Searching for Binary Black Hole Merger Emission in AGN Disks: Optical and Spectroscopic Follow-up of S240413p
P. Darc, C. R. Bom, A. Santos, S. Panda, J. C. Rodríguez-Ramírez, C. D. Kilpatrick, C. Mendes de Oliveira, A. Kanaan, T. Ribeiro, W. Schoenell
Abstract
The conditions under which binary black hole (BBH) mergers embedded in active galactic nucleus (AGN) disks produce detectable optical counterparts remain poorly constrained observationally. We report multi-epoch optical imaging and spectroscopic follow-up of S240413p, an O4 BBH candidate with 98\% classification confidence, obtained with the T80-South telescope through the S-PLUS Transient Extension Program (STEP). Our observations cover the 99\% credible region across epochs that span $\sim$300 days post-merger. We prioritize AGN-hosted environments and identify two transient candidates, STEP2024gab/ZTF18acvgziq and STEP2024phe/ZTF19aaflhnr.
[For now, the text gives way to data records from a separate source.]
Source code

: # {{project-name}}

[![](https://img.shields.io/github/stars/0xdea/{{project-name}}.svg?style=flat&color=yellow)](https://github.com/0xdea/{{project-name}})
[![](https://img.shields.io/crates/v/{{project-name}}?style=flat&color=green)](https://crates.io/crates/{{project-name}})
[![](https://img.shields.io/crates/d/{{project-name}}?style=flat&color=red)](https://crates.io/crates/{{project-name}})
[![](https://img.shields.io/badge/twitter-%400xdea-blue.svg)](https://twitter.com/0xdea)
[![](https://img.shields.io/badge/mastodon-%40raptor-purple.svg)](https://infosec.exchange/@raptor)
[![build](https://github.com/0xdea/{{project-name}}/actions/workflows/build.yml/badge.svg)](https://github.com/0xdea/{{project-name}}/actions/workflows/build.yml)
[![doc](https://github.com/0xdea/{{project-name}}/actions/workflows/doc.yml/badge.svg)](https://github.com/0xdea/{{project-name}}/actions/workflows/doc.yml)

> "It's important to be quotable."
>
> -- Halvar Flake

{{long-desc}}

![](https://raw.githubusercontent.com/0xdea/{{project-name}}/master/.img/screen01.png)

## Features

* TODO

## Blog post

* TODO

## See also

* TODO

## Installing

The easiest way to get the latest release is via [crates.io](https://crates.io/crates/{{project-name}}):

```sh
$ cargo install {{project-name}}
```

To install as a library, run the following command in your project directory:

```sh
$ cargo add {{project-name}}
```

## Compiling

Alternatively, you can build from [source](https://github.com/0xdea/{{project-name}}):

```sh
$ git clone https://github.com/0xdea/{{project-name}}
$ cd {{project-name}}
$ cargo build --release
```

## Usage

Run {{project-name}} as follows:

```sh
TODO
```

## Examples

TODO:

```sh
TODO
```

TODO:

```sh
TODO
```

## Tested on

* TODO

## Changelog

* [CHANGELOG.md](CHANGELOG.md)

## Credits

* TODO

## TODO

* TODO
SOAR/Goodman spectroscopy and archival DESI spectra yield host supermassive black hole masses of $\log M_\mathrm{SMBH}/\mathrm{M}_\odot = 7.15 \pm 0.05$ and $8.02 \pm 0.04$. We compute predicted flare delay distributions for each host using a thermal radiation-driven outflow emission model and the spectroscopically derived host properties. Migration traps produced by thermal torques occur at $R_\text{BH}/R_g \approx 10^{4.2}$ and $10^{3.4}$ for the two hosts, with predicted flare delays spanning tens to several hundred days; our late epoch at $\sim$ 300 days coincides with both the peak of these distributions and the migration trap locations, while early epochs overlap only their tails. We find no confirmed counterpart; a seasonal visibility gap leaves open the possibility that a flare occurred undetected, the merger may not have occurred within the AGN disk itself, or any emission may have been obscured by intrinsic AGN variability. These results demonstrate that long-baseline, AGN-prioritized monitoring is a necessary condition for accessing the highest probability region of BBH merger parameter space, and establish the need for physically informed follow-up strategies in the Rubin/LSST era.